Advantage: HSA, but could vary by employer
Need Money Now
Uh oh. Something has come up. You need cash. Which account should you tap? Well, withdrawing from the 401(k) incurs taxes and a 10% penalty. Withdrawing from the HSA incurs taxes and a 20% penalty. You can borrow against the 401(k), but the terms aren’t that hot with a fairly high interest rate. Luckily, you spent a few bucks on health care this year and have some receipts saved up, so you can actually withdraw the needed money from the HSA tax, penalty, and interest-free.
Creditors Come Knocking
There’s a potential suit above policy limits. Your state protects your 401(k) in bankruptcy but provides no such protection to the HSA. Luckily, like happens almost all the time, on appeal, the judgment is reduced to policy limits and you lose no personal assets.
Time to Withdraw Money In Retirement For Health Care
We’ll add that original Medicare tax savings into the HSA total for simplicity and the match into the 401(k), then apply 30 years of compound interest.
HSA: =FV(8%,30,0,-7102) = $71,464.99 Multiply by 1 – 0% for taxes and you end with $71,465 to spend on health care.

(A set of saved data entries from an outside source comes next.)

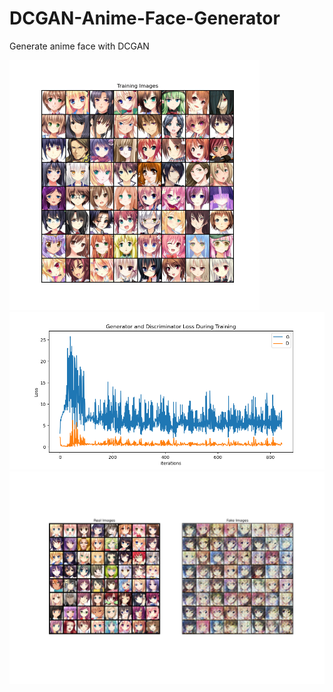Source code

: # DCGAN-Anime-Face-Generator
Generate anime face with DCGAN

<img src="Figure_1.png" width="400">

<img src="Figure_2.png" width="800">

<img src="Figure_3.png" width="800">
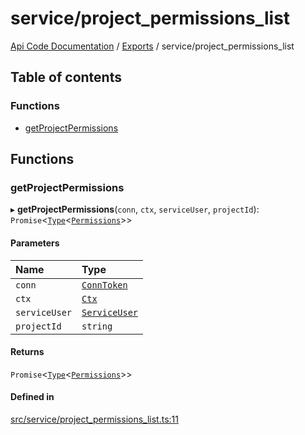# service/project\_permissions\_list
 
[Api Code Documentation](../README.md) / [Exports](../modules.md) / service/project\_permissions\_list

## Table of contents

### Functions

- [getProjectPermissions](service_project_permissions_list.md#getprojectpermissions)

## Functions

### getProjectPermissions

▸ **getProjectPermissions**(`conn`, `ctx`, `serviceUser`, `projectId`): `Promise`\<[`Type`](result.md#type)\<[`Permissions`](service_domain_permissions.md#permissions)\>\>

#### Parameters

| Name | Type |
| :------ | :------ |
| `conn` | [`ConnToken`](service_conn.md#conntoken) |
| `ctx` | [`Ctx`](../interfaces/lib_ctx.Ctx.md) |
| `serviceUser` | [`ServiceUser`](../interfaces/service_domain_organization_service_user.ServiceUser.md) |
| `projectId` | `string` |

#### Returns

`Promise`\<[`Type`](result.md#type)\<[`Permissions`](service_domain_permissions.md#permissions)\>\>

#### Defined in

[src/service/project_permissions_list.ts:11](https://github.com/openkfw/TruBudget/blob/3b9e793/api/src/service/project_permissions_list.ts#L11)
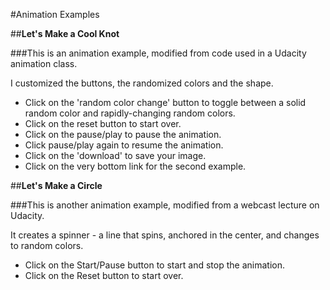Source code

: #Animation Examples

##**Let's Make a Cool Knot**

###This is an animation example, modified from code used in a Udacity animation class.

I customized the buttons, the randomized colors and the shape.

- Click on the 'random color change' button to toggle between a solid random color and rapidly-changing random colors.
- Click on the reset button to start over.
- Click on the pause/play to pause the animation.
- Click pause/play again to resume the animation.
- Click on the 'download' to save your image.
- Click on the very bottom link for the second example.

##**Let's Make a Circle**

###This is another animation example, modified from a webcast lecture on Udacity.

It creates a spinner - a line that spins, anchored in the center, and changes to random colors.

- Click on the Start/Pause button to start and stop the animation.
- Click on the Reset button to start over.
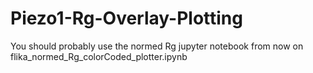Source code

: # Piezo1-Rg-Overlay-Plotting
You should probably use the normed Rg jupyter notebook from now on
flika_normed_Rg_colorCoded_plotter.ipynb
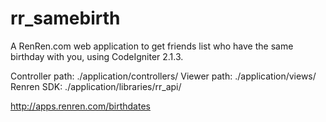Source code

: rr_samebirth
============

A RenRen.com web application to get friends list who have the same birthday with you, using CodeIgniter 2.1.3.

Controller path: ./application/controllers/ 
Viewer path: ./application/views/ 
Renren SDK: ./application/libraries/rr_api/ 


http://apps.renren.com/birthdates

401(k): =FV(7.5%,30,0,-8000) = $70,039.64 Multiply by 1 – 25% for taxes and you end up with $52,530 to spend on health care.

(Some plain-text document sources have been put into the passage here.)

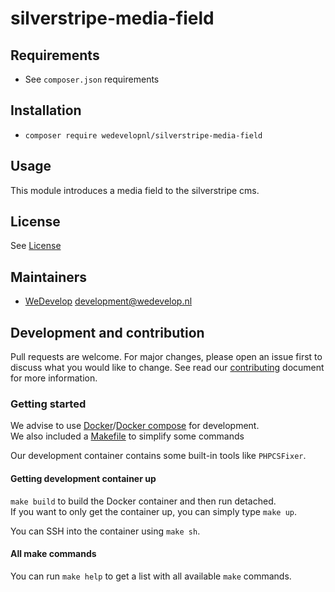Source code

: # silverstripe-media-field

## Requirements
* See `composer.json` requirements

## Installation
* `composer require wedevelopnl/silverstripe-media-field`

## Usage
This module introduces a media field to the silverstripe cms.

## License
See [License](LICENSE)

## Maintainers
* [WeDevelop](https://www.wedevelop.nl/) <development@wedevelop.nl>

## Development and contribution
Pull requests are welcome. For major changes, please open an issue first to discuss what you would like to change.
See read our [contributing](CONTRIBUTING.md) document for more information.

### Getting started
We advise to use [Docker](https://docker.com)/[Docker compose](https://docs.docker.com/compose/) for development.\
We also included a [Makefile](https://www.gnu.org/software/make/) to simplify some commands

Our development container contains some built-in tools like `PHPCSFixer`.

#### Getting development container up
`make build` to build the Docker container and then run detached.\
If you want to only get the container up, you can simply type `make up`.

You can SSH into the container using `make sh`.

#### All make commands
You can run `make help` to get a list with all available `make` commands.
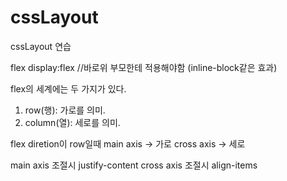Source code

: # cssLayout
cssLayout 연습

flex
display:flex	//바로위 부모한테 적용해야함 (inline-block같은 효과)

flex의 세계에는 두 가지가 있다.
1. row(행): 가로를 의미.
2. column(열): 세로를 의미.

flex diretion이 row일때
main axis -> 가로
cross axis -> 세로

main axis 조절시 justify-content
cross axis 조절시 align-items
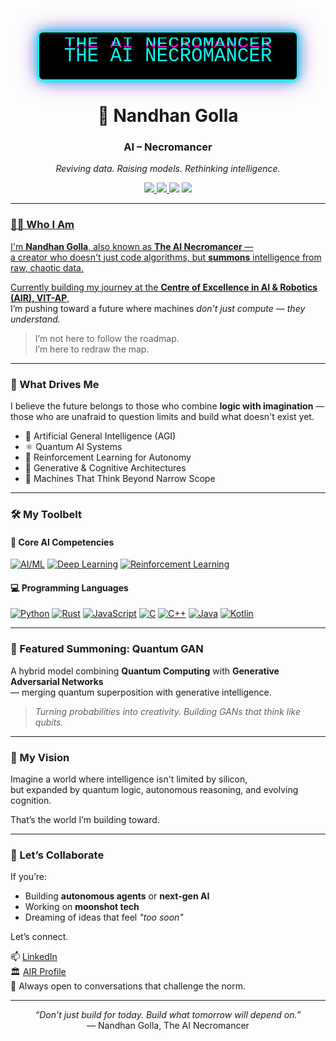 
<div align="center">
  <style>
    .glitch-container {
      position: relative;
      display: inline-block;
      font-family: 'Courier New', monospace;
      font-size: 2.2em;
      color: #00fff7;
      background: #000;
      padding: 20px 40px;
      border: 2px solid #00fff7;
      border-radius: 8px;
      animation: pulseBorder 2s infinite;
    }

    .glitch-text {
      position: relative;
    }

    .glitch-text::before,
    .glitch-text::after {
      content: attr(data-text);
      position: absolute;
      left: 0;
      width: 100%;
      overflow: hidden;
    }

    .glitch-text::before {
      top: -2px;
      color: #ff00c8;
      animation: glitchTop 1s infinite linear alternate-reverse;
    }

    .glitch-text::after {
      top: 2px;
      color: #00fff7;
      animation: glitchBottom 1s infinite linear alternate-reverse;
    }

    @keyframes glitchTop {
      0% { clip-path: inset(0 0 80% 0); transform: translateX(-1px); }
      50% { clip-path: inset(30% 0 40% 0); transform: translateX(1px); }
      100% { clip-path: inset(60% 0 0 0); transform: translateX(-1px); }
    }

    @keyframes glitchBottom {
      0% { clip-path: inset(80% 0 0 0); transform: translateX(1px); }
      50% { clip-path: inset(40% 0 30% 0); transform: translateX(-1px); }
      100% { clip-path: inset(0 0 60% 0); transform: translateX(1px); }
    }

    @keyframes pulseBorder {
      0%, 100% {
        box-shadow: 0 0 5px #00fff7, 0 0 15px #00fff7, 0 0 30px #ff00c8;
      }
      50% {
        box-shadow: 0 0 10px #ff00c8, 0 0 20px #00fff7, 0 0 40px #00fff7;
      }
    }
  </style>

  <div class="glitch-container">
    <span class="glitch-text" data-text="THE AI NECROMANCER">THE AI NECROMANCER</span>
  </div>
</div>


<h1 align="center">🧠 Nandhan Golla</h1>
<h3 align="center"><strong>AI – Necromancer</strong></h3>

<p align="center">
  <em>Reviving data. Raising models. Rethinking intelligence.</em>
</p>

<p align="center">
  <a href="https://in.linkedin.com/in/nandhan-golla-74901a31b">
    <img src="https://img.shields.io/badge/LinkedIn-Connect-blue?logo=linkedin&logoColor=white" />
  </a>
  <a href="https://air.vitap.ac.in/members/nandhan.html">
    <img src="https://img.shields.io/badge/AIR%20VIT--AP-Member-darkblue?logo=academia&logoColor=white" />
  </a>
  <img src="https://img.shields.io/badge/Nickname-The%20AI%20Necromancer-purple?logo=ghost&logoColor=white" />
 <a href ="https://github.com/Nandhan-Golla/Quantum-GAN"/>
  <img src="https://img.shields.io/badge/Featured-Quantum%20GAN-9cf?logo=quantconnect&logoColor=white" />
</p>

---

### 🧙‍♂️ Who I Am

I'm **Nandhan Golla**, also known as **The AI Necromancer** —  
a creator who doesn't just code algorithms, but **summons** intelligence from raw, chaotic data.

Currently building my journey at the [**Centre of Excellence in AI & Robotics (AIR), VIT-AP**](https://air.vitap.ac.in/members/nandhan.html),  
I’m pushing toward a future where machines *don’t just compute — they understand.*

> I’m not here to follow the roadmap.  
> I’m here to redraw the map.

---

### 🚀 What Drives Me

I believe the future belongs to those who combine **logic with imagination** —  
those who are unafraid to question limits and build what doesn't exist yet.

- 🧠 Artificial General Intelligence (AGI)
- ⚛️ Quantum AI Systems
- 🤖 Reinforcement Learning for Autonomy
- 🧬 Generative & Cognitive Architectures
- 🌌 Machines That Think Beyond Narrow Scope

---

### 🛠️ My Toolbelt

#### 🧠 Core AI Competencies
[![AI/ML](https://img.shields.io/badge/AI%20%26%20ML-Expert-blueviolet?logo=ai&logoColor=white)]()
[![Deep Learning](https://img.shields.io/badge/Deep%20Learning-Advanced-orange?logo=pytorch&logoColor=white)]()
[![Reinforcement Learning](https://img.shields.io/badge/Reinforcement%20Learning-Proficient-red?logo=openaigym&logoColor=white)]()

#### 💻 Programming Languages
[![Python](https://img.shields.io/badge/Python-3776AB?logo=python&logoColor=white)]()
[![Rust](https://img.shields.io/badge/Rust-000000?logo=rust&logoColor=white)]()
[![JavaScript](https://img.shields.io/badge/JavaScript-F7DF1E?logo=javascript&logoColor=black)]()
[![C](https://img.shields.io/badge/C-00599C?logo=c&logoColor=white)]()
[![C++](https://img.shields.io/badge/C++-00599C?logo=cpp&logoColor=white)]()
[![Java](https://img.shields.io/badge/Java-007396?logo=java&logoColor=white)]()
[![Kotlin](https://img.shields.io/badge/Kotlin-0095D5?logo=kotlin&logoColor=white)]()

---

### 🧪 Featured Summoning: Quantum GAN

A hybrid model combining **Quantum Computing** with **Generative Adversarial Networks**  
— merging quantum superposition with generative intelligence.

> *Turning probabilities into creativity. Building GANs that think like qubits.*

---

### 🧭 My Vision

Imagine a world where intelligence isn't limited by silicon,  
but expanded by quantum logic, autonomous reasoning, and evolving cognition.

That’s the world I’m building toward.

---

### 🤝 Let’s Collaborate

If you’re:
- Building **autonomous agents** or **next-gen AI**
- Working on **moonshot tech**
- Dreaming of ideas that feel *"too soon"*

Let’s connect.

📫 [LinkedIn](https://in.linkedin.com/in/nandhan-golla-74901a31b)  
🏛️ [AIR Profile](https://air.vitap.ac.in/members/nandhan.html)  
🧠 Always open to conversations that challenge the norm.

---

<p align="center">
  <em>“Don’t just build for today. Build what tomorrow will depend on.”</em><br/>
  — Nandhan Golla, The AI Necromancer
</p>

Despite the employer match, the HSA ends up with 33% more money. You can buy a lot of health care with an extra $19K, especially if you multiply that by 20 or 30 years of HSA contributions.
Time To Buy A Sailboat
With your cancer scare over, it’s time to get out on the bay in a new sailboat. Which account will provide a larger sailboat? Let’s run those numbers again:
HSA: =FV(8%,30,0,-7102) = $71,464.99 Multiply by 1 – 25% for taxes and you end with $53,599
401(k): =FV(7.5%,30,0,-8000) = $70,039.64 Multiply by 1 – 25% for taxes and you end up with $52,530
The HSA wins, but not by much.
Game, Set, and Match to the HSA
As you can see, in the vast majority of comparisons, the HSA is going to come out on top as the best of the two investing accounts. Even when it is not superior, it is typically about the same as or not much worse than the 401(k). And when it is superior (paying for healthcare before or during retirement) it is dramatically superior thanks to its triple tax-free nature. That said, a 401(k) is still a very good place to invest and ideally, you’ll be able to max out both and even invest in a taxable account above and beyond your tax protected accounts.